# Some Questions from a Newbie



## cybermensch (May 24, 2010)

Hi, 
My husband and I are considering retiring out of the U.S. and Mexico is on our list of possibilities. I've read about the entry and visa requirements and still have a few questions. I hope you experienced expats will be kind enough to supply the answers.
1. As far as I can tell, the only advantages to having an FM3 visa over a FMM (tourist) visa is that win an FM3 visa you can remain in Mexico for more than 6 months and you are eligible to apply for gov't health insurance coverage. Is that correct?
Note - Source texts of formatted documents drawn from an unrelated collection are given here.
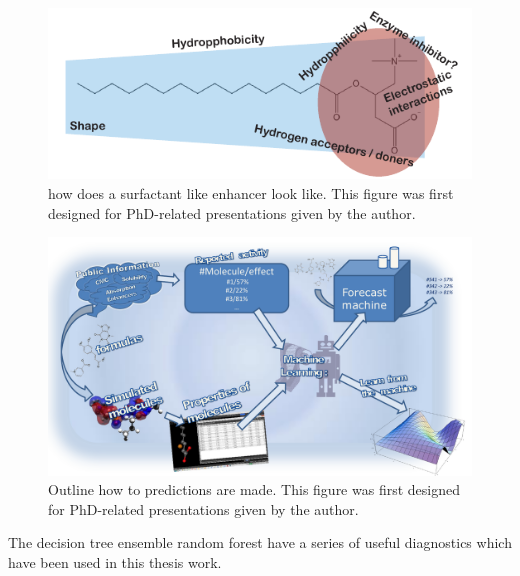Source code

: \begin{figure}[ht]
\label{devel_fassif}
\includegraphics{graphics/typeOfSurfactant.pdf}
\caption{how does a surfactant like enhancer look like. This figure was first designed for PhD-related presentations given by the author.}
\end{figure}

\begin{figure}[ht]
\label{devel_fassif}
\includegraphics[width=\textwidth, height=\textheight, keepaspectratio]{graphics/predictPotencySummary.pdf}
\caption{Outline how to predictions are made. This figure was first designed for PhD-related presentations given by the author.}
\end{figure}

The decision tree ensemble random forest have a series of useful diagnostics which have been used in this thesis work.

\newpage


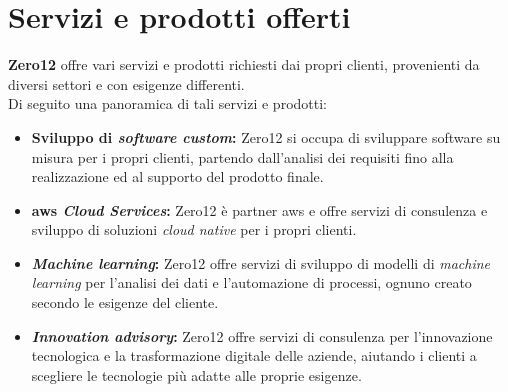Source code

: \section{Servizi e prodotti offerti}
\label{sez:servizi-prodotti-offerti}

\textbf{Zero12} offre vari servizi e prodotti richiesti dai propri clienti, provenienti da diversi settori e con esigenze differenti.\\
Di seguito una panoramica di tali servizi e prodotti:

\begin{itemize}
    \item \textbf{Sviluppo di \textit{software custom}:} Zero12 si occupa di sviluppare software su misura per i propri clienti, partendo dall'analisi dei requisiti fino alla realizzazione ed al supporto del prodotto finale.\\
    \item \textbf{\gls{aws} \textit{Cloud Services}:} Zero12 è partner \gls{aws} e offre servizi di consulenza e sviluppo di soluzioni \textit{cloud native} per i propri clienti.\\
    \item \textbf{\textit{Machine learning}:} Zero12 offre servizi di sviluppo di modelli di \textit{machine learning} per l'analisi dei dati e l'automazione di processi, ognuno creato secondo le esigenze del cliente.\\
    \item \textbf{\textit{Innovation advisory}:} Zero12 offre servizi di consulenza per l'innovazione tecnologica e la trasformazione digitale delle aziende, aiutando i clienti a scegliere le tecnologie più adatte alle proprie esigenze.\\
\end{itemize}

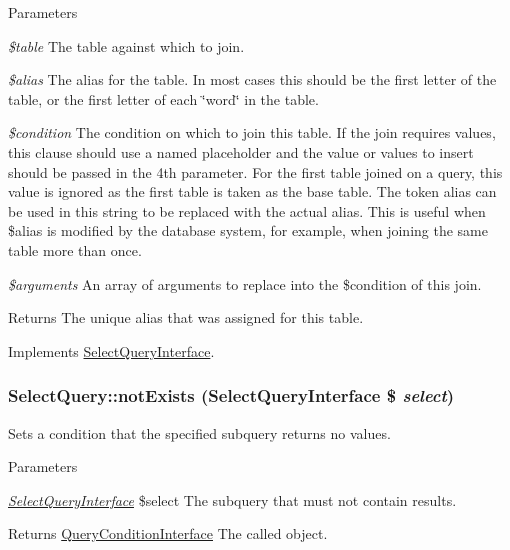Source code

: \begin{DoxyParams}{Parameters}
\item[{\em \$table}]The table against which to join. \item[{\em \$alias}]The alias for the table. In most cases this should be the first letter of the table, or the first letter of each \char`\"{}word\char`\"{} in the table. \item[{\em \$condition}]The condition on which to join this table. If the join requires values, this clause should use a named placeholder and the value or values to insert should be passed in the 4th parameter. For the first table joined on a query, this value is ignored as the first table is taken as the base table. The token alias can be used in this string to be replaced with the actual alias. This is useful when \$alias is modified by the database system, for example, when joining the same table more than once. \item[{\em \$arguments}]An array of arguments to replace into the \$condition of this join. \end{DoxyParams}
\begin{DoxyReturn}{Returns}
The unique alias that was assigned for this table. 
\end{DoxyReturn}


Implements \hyperlink{interfaceSelectQueryInterface_ab3dcfdd428727d5a2f4890296807b27a}{SelectQueryInterface}.\hypertarget{classSelectQuery_a800e7ee63d0d648483953bb6961738ca}{
\subsubsection[{notExists}]{\setlength{\rightskip}{0pt plus 5cm}SelectQuery::notExists ({\bf SelectQueryInterface} \$ {\em select})}}
\label{classSelectQuery_a800e7ee63d0d648483953bb6961738ca}
Sets a condition that the specified subquery returns no values.


\begin{DoxyParams}{Parameters}
\item[{\em \hyperlink{interfaceSelectQueryInterface}{SelectQueryInterface}}]\$select The subquery that must not contain results.\end{DoxyParams}
\begin{DoxyReturn}{Returns}
\hyperlink{interfaceQueryConditionInterface}{QueryConditionInterface} The called object. 
\end{DoxyReturn}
Are there are other advantages/disadvantages to the FM3 over the FMM?
2. If you have an FM3 visa that is issued on, say February 1, can you leave say on September 1, and return to Mexico on say December 1 on the same FM3? Are you still qualified to renew your FM3 before the Feb 1 deadline?

Thanks


----------



## RVGRINGO (May 16, 2007)

With an FM3 No inmigrante rentista visa or an FM2 inmigrante rentista visa, you may come and go whenever you like, with or without your vehicle. You may register a vehicle purchased in Mexico, join the IMSS health plan, etc. The FM2 does limit your time out of Mexico, but it is generous.
The FMM limits you to less than 180 days and you may not leave a US vehicle in Mexico when you leave. You may not register a Mexican vehicle, have IMSS health care, etc.


----------



## cybermensch (May 24, 2010)

Thanks so much for the succinct and informative reply. It is what I was hoping to hear. 

Debbie


----------